[Stored dataset items]
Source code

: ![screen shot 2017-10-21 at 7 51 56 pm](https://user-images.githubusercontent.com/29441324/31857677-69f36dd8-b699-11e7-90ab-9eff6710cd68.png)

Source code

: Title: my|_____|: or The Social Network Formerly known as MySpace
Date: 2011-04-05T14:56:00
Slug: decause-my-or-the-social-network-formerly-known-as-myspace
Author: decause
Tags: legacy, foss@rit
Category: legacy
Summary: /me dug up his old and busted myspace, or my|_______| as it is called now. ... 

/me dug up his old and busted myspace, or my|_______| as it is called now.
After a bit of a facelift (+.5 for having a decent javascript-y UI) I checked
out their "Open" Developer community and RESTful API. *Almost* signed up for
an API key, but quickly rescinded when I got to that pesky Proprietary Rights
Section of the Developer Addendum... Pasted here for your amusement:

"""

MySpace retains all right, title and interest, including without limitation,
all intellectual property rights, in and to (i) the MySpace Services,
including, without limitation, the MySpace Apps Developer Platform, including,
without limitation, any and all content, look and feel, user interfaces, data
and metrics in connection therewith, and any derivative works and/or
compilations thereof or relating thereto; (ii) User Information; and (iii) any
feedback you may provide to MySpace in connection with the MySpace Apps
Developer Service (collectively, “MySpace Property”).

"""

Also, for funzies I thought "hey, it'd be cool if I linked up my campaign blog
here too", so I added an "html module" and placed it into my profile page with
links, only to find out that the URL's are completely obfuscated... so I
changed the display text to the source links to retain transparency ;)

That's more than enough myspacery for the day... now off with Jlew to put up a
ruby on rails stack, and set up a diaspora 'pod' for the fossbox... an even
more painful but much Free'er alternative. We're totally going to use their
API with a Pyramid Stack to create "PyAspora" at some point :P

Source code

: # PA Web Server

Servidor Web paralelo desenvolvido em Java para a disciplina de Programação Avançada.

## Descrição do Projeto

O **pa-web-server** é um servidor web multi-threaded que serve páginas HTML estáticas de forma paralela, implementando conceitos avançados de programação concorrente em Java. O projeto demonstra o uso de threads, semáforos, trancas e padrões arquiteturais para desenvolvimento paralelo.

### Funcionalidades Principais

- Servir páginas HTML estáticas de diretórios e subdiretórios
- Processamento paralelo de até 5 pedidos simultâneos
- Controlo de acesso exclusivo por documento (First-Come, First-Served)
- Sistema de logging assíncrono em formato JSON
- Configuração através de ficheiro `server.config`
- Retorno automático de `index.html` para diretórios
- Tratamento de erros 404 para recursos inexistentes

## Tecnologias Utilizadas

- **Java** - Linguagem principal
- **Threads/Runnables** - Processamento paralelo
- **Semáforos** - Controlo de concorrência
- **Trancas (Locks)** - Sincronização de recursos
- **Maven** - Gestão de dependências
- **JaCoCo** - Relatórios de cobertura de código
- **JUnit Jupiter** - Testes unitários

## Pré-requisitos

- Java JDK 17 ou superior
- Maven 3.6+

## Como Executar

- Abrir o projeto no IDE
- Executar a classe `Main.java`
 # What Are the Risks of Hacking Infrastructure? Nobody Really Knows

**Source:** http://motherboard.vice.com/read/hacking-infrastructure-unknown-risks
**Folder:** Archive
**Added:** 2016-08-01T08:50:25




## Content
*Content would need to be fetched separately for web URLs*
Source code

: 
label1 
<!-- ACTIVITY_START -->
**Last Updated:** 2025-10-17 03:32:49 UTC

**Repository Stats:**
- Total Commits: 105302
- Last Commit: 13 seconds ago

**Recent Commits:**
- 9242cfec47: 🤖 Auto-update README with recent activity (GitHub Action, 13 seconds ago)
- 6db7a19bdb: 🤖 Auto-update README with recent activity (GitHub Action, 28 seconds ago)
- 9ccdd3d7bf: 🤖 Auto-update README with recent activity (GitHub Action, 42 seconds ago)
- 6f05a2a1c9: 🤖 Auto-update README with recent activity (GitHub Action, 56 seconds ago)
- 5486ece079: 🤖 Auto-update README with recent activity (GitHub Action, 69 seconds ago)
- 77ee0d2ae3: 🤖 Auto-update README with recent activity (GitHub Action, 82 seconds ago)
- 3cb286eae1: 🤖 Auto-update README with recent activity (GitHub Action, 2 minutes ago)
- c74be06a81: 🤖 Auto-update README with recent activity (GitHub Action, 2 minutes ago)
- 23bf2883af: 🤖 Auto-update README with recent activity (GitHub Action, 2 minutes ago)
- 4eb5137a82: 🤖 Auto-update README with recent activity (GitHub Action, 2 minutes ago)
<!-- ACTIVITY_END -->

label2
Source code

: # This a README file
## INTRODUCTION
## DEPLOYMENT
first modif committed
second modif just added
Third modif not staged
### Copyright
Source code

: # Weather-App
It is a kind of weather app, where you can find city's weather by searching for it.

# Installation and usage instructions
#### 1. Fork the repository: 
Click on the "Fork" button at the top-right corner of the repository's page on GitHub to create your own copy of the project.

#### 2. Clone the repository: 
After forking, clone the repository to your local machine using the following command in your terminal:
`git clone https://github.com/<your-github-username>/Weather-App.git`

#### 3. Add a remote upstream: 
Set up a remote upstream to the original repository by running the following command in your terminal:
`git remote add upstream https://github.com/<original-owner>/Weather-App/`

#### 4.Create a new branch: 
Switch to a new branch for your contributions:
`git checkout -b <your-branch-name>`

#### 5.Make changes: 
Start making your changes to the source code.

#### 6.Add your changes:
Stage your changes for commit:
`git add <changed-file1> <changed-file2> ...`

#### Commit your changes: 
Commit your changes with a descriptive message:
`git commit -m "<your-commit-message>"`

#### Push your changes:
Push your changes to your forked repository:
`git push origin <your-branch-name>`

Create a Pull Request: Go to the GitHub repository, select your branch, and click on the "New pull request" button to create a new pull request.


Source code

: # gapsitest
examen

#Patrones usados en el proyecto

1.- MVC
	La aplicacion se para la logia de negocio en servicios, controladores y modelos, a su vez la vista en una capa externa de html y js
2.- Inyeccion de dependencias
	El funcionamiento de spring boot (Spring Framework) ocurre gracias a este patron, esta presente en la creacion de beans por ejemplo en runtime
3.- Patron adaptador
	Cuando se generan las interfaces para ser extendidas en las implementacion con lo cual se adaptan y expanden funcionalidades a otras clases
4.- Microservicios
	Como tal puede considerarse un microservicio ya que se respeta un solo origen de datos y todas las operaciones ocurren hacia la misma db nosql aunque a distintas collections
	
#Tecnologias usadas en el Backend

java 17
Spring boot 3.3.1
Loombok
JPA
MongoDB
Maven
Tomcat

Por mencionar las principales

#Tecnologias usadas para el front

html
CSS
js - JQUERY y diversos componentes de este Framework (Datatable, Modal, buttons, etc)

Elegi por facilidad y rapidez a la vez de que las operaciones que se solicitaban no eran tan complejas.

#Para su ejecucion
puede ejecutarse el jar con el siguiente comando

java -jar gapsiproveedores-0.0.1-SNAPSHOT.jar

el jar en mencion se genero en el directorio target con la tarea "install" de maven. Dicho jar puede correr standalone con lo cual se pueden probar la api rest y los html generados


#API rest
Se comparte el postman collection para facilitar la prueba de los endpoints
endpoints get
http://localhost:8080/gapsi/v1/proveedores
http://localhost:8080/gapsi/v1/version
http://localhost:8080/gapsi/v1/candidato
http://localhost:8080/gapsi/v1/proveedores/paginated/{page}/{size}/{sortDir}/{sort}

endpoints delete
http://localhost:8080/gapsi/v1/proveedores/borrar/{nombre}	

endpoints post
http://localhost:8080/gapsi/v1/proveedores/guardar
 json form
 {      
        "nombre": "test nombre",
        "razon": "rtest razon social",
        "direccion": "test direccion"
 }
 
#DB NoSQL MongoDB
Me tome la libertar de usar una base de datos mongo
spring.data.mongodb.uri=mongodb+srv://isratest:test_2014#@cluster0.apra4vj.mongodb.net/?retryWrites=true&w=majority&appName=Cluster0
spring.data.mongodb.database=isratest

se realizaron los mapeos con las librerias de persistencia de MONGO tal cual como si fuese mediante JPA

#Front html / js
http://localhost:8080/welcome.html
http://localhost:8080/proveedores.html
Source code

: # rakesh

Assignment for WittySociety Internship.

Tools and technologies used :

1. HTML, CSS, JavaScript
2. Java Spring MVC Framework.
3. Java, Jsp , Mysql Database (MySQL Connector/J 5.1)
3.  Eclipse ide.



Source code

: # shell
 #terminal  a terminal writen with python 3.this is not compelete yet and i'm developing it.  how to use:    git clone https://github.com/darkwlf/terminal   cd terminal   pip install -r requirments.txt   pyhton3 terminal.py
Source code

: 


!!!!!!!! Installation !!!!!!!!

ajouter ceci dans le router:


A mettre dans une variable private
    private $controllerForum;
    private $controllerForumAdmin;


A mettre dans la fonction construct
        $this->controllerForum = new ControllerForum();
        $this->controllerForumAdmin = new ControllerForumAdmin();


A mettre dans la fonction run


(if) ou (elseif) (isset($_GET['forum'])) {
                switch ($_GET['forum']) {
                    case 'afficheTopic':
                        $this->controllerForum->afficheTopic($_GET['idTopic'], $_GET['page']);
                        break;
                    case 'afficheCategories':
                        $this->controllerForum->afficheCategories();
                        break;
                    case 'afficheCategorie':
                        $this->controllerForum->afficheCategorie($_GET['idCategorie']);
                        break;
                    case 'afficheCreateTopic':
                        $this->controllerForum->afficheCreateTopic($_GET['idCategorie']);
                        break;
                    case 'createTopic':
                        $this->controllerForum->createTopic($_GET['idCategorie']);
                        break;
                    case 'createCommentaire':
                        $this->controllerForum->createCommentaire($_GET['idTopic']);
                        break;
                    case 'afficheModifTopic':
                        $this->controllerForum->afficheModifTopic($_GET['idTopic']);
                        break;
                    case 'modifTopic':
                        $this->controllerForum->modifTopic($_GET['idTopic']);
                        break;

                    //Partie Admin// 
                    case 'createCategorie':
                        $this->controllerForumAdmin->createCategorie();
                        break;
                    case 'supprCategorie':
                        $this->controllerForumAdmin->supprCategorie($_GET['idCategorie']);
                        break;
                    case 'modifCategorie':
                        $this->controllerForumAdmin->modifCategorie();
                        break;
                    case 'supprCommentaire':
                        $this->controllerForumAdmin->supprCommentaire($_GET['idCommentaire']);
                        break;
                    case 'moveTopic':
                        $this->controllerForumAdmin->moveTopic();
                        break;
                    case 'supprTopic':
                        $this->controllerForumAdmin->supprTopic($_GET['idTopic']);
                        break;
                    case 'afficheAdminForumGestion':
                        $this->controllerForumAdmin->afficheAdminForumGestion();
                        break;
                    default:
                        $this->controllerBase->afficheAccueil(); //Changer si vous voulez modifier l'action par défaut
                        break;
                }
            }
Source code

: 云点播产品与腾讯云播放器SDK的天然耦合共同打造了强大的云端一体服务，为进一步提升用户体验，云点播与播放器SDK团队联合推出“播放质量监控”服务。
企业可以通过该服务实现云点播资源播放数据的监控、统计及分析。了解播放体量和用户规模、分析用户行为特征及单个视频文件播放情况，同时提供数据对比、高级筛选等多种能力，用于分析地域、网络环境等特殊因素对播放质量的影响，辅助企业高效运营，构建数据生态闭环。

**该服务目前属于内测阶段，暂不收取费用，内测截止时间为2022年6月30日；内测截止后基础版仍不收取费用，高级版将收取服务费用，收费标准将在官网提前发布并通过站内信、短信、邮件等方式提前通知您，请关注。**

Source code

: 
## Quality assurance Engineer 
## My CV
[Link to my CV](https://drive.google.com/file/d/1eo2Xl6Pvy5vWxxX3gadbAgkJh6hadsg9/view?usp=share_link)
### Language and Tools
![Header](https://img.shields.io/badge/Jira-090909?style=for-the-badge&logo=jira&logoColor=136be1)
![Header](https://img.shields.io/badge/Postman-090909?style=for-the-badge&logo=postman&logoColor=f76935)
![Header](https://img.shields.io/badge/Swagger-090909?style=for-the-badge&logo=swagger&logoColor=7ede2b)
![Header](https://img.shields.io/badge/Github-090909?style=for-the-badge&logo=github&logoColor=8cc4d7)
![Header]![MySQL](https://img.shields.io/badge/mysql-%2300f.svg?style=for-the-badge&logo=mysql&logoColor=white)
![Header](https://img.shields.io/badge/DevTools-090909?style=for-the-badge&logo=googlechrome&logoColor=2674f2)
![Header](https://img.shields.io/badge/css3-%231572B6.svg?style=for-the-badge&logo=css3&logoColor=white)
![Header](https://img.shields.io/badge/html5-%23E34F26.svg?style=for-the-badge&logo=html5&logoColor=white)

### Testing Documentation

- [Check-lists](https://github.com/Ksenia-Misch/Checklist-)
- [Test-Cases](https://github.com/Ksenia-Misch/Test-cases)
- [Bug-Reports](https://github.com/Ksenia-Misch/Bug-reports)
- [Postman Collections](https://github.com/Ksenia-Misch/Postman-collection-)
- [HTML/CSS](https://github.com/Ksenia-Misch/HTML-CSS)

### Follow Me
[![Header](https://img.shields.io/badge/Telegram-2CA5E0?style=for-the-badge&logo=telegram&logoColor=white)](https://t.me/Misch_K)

DESCRIPTION OF THE TASK: What you give back must be the stretch above, starting at the line with "- Abrir o projeto no IDE" and ending at the line with "It is a kind", copied exactly.

WRITTEN SOLUTION:
- Abrir o projeto no IDE
- Executar a classe `Main.java`
 # What Are the Risks of Hacking Infrastructure? Nobody Really Knows

**Source:** http://motherboard.vice.com/read/hacking-infrastructure-unknown-risks
**Folder:** Archive
**Added:** 2016-08-01T08:50:25




## Content
*Content would need to be fetched separately for web URLs*
Source code

: 
label1 
<!-- ACTIVITY_START -->
**Last Updated:** 2025-10-17 03:32:49 UTC

**Repository Stats:**
- Total Commits: 105302
- Last Commit: 13 seconds ago

**Recent Commits:**
- 9242cfec47: 🤖 Auto-update README with recent activity (GitHub Action, 13 seconds ago)
- 6db7a19bdb: 🤖 Auto-update README with recent activity (GitHub Action, 28 seconds ago)
- 9ccdd3d7bf: 🤖 Auto-update README with recent activity (GitHub Action, 42 seconds ago)
- 6f05a2a1c9: 🤖 Auto-update README with recent activity (GitHub Action, 56 seconds ago)
- 5486ece079: 🤖 Auto-update README with recent activity (GitHub Action, 69 seconds ago)
- 77ee0d2ae3: 🤖 Auto-update README with recent activity (GitHub Action, 82 seconds ago)
- 3cb286eae1: 🤖 Auto-update README with recent activity (GitHub Action, 2 minutes ago)
- c74be06a81: 🤖 Auto-update README with recent activity (GitHub Action, 2 minutes ago)
- 23bf2883af: 🤖 Auto-update README with recent activity (GitHub Action, 2 minutes ago)
- 4eb5137a82: 🤖 Auto-update README with recent activity (GitHub Action, 2 minutes ago)
<!-- ACTIVITY_END -->

label2
Source code

: # This a README file
## INTRODUCTION
## DEPLOYMENT
first modif committed
second modif just added
Third modif not staged
### Copyright
Source code

: # Weather-App
It is a kind of weather app, where you can find city's weather by searching for it.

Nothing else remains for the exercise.